High Spirits: co-directors Ainsley Gardiner (left) and Briar Grace-Smith. Says Gardiner: “There is a hierarchical structure that relies on a single person holding the vision and feeding that vision down to everybody, and that’s not really culturally representative of how we operate in any way, shape or form.”
The New Zealand drama Cousins tells of three Maori cousins whose early friendship is disrupted by social and political forces that leaves them pining for the warmth of family connection.
Based on the 1992 novel by Patricia Smoth, the film was adapted by Briar Grace-Smith, who co-directed the film with Ainsley Gardiner, best known as a producer.

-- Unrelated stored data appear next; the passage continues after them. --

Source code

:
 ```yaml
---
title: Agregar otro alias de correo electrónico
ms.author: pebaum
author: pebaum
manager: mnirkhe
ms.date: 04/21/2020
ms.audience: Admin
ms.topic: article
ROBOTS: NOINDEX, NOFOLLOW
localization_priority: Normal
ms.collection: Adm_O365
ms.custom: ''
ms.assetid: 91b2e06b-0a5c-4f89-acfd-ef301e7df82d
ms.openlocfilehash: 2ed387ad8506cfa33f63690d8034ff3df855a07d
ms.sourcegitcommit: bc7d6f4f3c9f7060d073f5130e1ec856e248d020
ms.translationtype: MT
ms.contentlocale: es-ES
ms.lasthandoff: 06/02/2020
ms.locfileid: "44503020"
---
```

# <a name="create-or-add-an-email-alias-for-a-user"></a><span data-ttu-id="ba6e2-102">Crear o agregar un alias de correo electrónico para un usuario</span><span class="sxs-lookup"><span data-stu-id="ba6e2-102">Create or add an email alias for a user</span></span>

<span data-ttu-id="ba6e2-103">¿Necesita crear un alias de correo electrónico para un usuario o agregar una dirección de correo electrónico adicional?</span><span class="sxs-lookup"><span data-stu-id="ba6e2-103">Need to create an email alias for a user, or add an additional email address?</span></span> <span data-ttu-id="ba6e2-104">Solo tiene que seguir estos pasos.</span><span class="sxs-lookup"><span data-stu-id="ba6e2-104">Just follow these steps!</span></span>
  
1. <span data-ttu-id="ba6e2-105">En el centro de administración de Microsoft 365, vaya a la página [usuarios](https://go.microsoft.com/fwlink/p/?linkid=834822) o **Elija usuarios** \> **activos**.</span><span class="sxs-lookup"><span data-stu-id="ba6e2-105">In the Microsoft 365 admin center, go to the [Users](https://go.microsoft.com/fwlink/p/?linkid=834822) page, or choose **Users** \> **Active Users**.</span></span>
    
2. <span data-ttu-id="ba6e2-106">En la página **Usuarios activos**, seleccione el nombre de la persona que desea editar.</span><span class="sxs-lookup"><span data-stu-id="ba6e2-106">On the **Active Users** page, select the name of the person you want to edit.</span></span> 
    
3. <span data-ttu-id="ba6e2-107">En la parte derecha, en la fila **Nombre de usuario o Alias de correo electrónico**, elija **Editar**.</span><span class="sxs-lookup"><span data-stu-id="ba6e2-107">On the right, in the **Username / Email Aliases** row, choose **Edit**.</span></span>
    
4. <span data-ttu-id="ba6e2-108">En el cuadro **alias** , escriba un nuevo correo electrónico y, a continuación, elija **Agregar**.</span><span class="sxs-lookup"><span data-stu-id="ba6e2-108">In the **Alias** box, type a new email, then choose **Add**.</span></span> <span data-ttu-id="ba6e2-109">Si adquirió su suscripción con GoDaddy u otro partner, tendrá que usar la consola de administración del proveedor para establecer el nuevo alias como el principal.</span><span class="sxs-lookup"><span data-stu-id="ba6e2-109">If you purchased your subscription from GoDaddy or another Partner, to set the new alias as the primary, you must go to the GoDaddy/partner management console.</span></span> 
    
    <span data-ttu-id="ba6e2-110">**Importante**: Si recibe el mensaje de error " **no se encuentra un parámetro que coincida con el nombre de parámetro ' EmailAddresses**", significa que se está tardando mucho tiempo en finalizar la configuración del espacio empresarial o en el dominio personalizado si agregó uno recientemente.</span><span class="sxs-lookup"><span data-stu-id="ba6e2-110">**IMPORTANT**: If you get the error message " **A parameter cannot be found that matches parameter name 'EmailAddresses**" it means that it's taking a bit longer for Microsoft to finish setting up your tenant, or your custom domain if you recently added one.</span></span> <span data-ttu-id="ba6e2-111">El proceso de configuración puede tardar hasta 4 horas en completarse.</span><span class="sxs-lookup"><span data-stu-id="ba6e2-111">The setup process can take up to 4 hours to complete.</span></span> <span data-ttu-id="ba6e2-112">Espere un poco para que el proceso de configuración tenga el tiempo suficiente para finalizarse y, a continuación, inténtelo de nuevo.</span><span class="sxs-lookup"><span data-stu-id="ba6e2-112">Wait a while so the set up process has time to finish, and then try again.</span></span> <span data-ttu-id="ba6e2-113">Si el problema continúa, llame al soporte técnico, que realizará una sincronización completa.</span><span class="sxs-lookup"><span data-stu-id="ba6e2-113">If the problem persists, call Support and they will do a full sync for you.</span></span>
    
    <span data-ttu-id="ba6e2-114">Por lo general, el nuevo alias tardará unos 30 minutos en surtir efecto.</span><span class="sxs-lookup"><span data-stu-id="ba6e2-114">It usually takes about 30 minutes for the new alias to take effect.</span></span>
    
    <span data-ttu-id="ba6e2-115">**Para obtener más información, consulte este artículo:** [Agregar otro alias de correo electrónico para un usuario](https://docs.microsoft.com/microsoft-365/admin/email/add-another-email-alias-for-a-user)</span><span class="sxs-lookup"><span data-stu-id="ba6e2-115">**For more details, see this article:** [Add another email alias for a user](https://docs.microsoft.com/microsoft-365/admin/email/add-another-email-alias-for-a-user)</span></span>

Briar Grace-Smith is one of New Zealand’s most prominent and respected writers, her work across stage, TV and film earning her the Officer of the New Zealand Order of Merit in the 2018 Queen’s Birthday Honours.
That year Ainsley Gardiner’s 20 years as a producer in film and TV was recognized when she became a Member of the New Zealand Order of Merit.
The decision for them to co-direct Cousins lead to an intuitive understanding of how the story should be shaped for the cinema, with an emphasis on performance, pacing and cinematography, drawing on their Maori culture and community.
While the film is somewhat downbeat these women are anything but when in conversation. During their visit to Sydney to launch the film they were kind enough to hit the couch the morning after a preview screening to discuss the film via Skype.
As you’ll see, they are in high spirits, even when discussing tough topics regarding cultural appropriation, entitled storytelling and unconventional filmmaking practices. They don’t even lose their cool when confronting the dreaded Schembri Challenge.
The one point where they do get a tad down-hearted is when reflecting on the differences between the place New Zealand’s First Nations people occupy in society compared to Australia’s indigenous people. What they have to say is sobering.